Most teams time the run. They measure how long it takes a new user to clone the repo, install the dependencies, and see output. That number is useful, but it stops one step short of adoption. A user who runs your demo has verified your claim. A user who changes your demo has started building their own tool on top of your project, and that is the moment they become an adopter.

The reason is how end users actually work. A developer at a hospital or a manufacturer rarely starts an internal tool from an empty file. They find the demo closest to their need, run it once to confirm it works, and then start editing it toward their own data and their own model. If the first edit takes an afternoon of reading source code, many of them stop there. So the number to measure is time to first modification, which is the minutes from a working run to a working modified run.

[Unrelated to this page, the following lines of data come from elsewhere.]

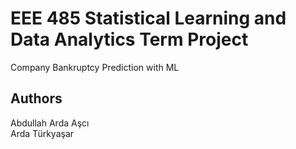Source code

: # EEE 485 Statistical Learning and Data Analytics Term Project
Company Bankruptcy Prediction with ML

## Authors
Abdullah Arda Aşcı </br>
Arda Türkyaşar
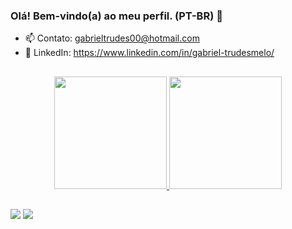 ### Olá! Bem-vindo(a) ao meu perfil. (PT-BR) 👋

- 📫 Contato: gabrieltrudes00@hotmail.com
- 👔 LinkedIn: https://www.linkedin.com/in/gabriel-trudesmelo/

##

<div align="center">
  <a href="https://github.com/gabrieltrudes">
  <img height="180em" src="https://github-readme-stats.vercel.app/api?username=gabrieltrudes&show_icons=true&theme=tokyonight&include_all_commits=true&count_private=true"/>
  <img height="180em" src="https://github-readme-stats.vercel.app/api/top-langs/?username=gabrieltrudes&layout=compact&langs_count=7&theme=tokyonight"/>
</div>
  
  ##
  
  <div> 
  <a href = "mailto:gabrieltrudes00@hotmail.com"><img src="https://img.shields.io/badge/Microsoft_Outlook-0078D4?style=for-the-badge&logo=microsoft-outlook&logoColor=white" target="_blank"></a>
  <a href="https://www.linkedin.com/in/gabriel-trudes-melo-79706b187/" target="_blank"><img src="https://img.shields.io/badge/-LinkedIn-%230077B5?style=for-the-badge&logo=linkedin&logoColor=white" target="_blank"></a> 
    
  </div>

## Name the extension points

The gap between runnable and extendable is not more features. It is structure that tells the user where to edit. Three properties do most of the work.

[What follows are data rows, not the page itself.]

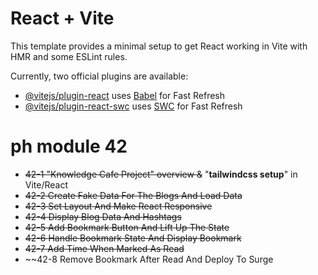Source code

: # React + Vite

This template provides a minimal setup to get React working in Vite with HMR and some ESLint rules.

Currently, two official plugins are available:

- [@vitejs/plugin-react](https://github.com/vitejs/vite-plugin-react/blob/main/packages/plugin-react/README.md) uses [Babel](https://babeljs.io/) for Fast Refresh
- [@vitejs/plugin-react-swc](https://github.com/vitejs/vite-plugin-react-swc) uses [SWC](https://swc.rs/) for Fast Refresh

# ph module 42 
  * ~~42-1 "Knowledge Cafe Project" overview &~~ "**tailwindcss setup**" in Vite/React
  * ~~42-2 Create Fake Data For The Blogs And Load Data~~
  * ~~42-3 Set Layout And Make React Responsive~~ 
  * ~~42-4 Display Blog Data And Hashtags~~
  * ~~42-5 Add Bookmark Button And Lift Up The State~~
  * ~~42-6 Handle Bookmark State And Display Bookmark~~
  * ~~42-7 Add Time When Marked As Read~~
  * ~~42-8 Remove Bookmark After Read And Deploy To Surge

- **Named extension points.** The README says, in plain words, which things the user is expected to swap, e.g., "to use a different model, change `MODEL_PATH` in `config.py`". A public model artifact makes this concrete. If your demo says it accepts any GGUF file, the [Bonsai 8B model card](https://huggingface.co/prism-ml/Bonsai-8B-gguf) lists real files a user can point it at.
- **One obvious file to edit.** The values a user is expected to change live in one config file, not spread across the scripts. A user who has to search three files for one setting concludes that the demo was not built to be changed.
- **A worked first modification.** The README walks through one small change end to end, e.g., swapping the bundled model, and states how long it should take. This tells the user the demo expects to be edited, and it gives them a template for their second change.

None of this requires the demo to be configurable for every case. It requires the demo to be honest about the two or three changes almost every adopter makes, which are usually the model and the data source.

## Work the numbers for one swap

Here is the arithmetic on a made-up but realistic timing. The minutes below are inputs to the method, not measurements of any real demo.

Suppose a user takes a transcription demo and swaps the bundled model for a different GGUF file. The whole task takes 28 minutes, split like this.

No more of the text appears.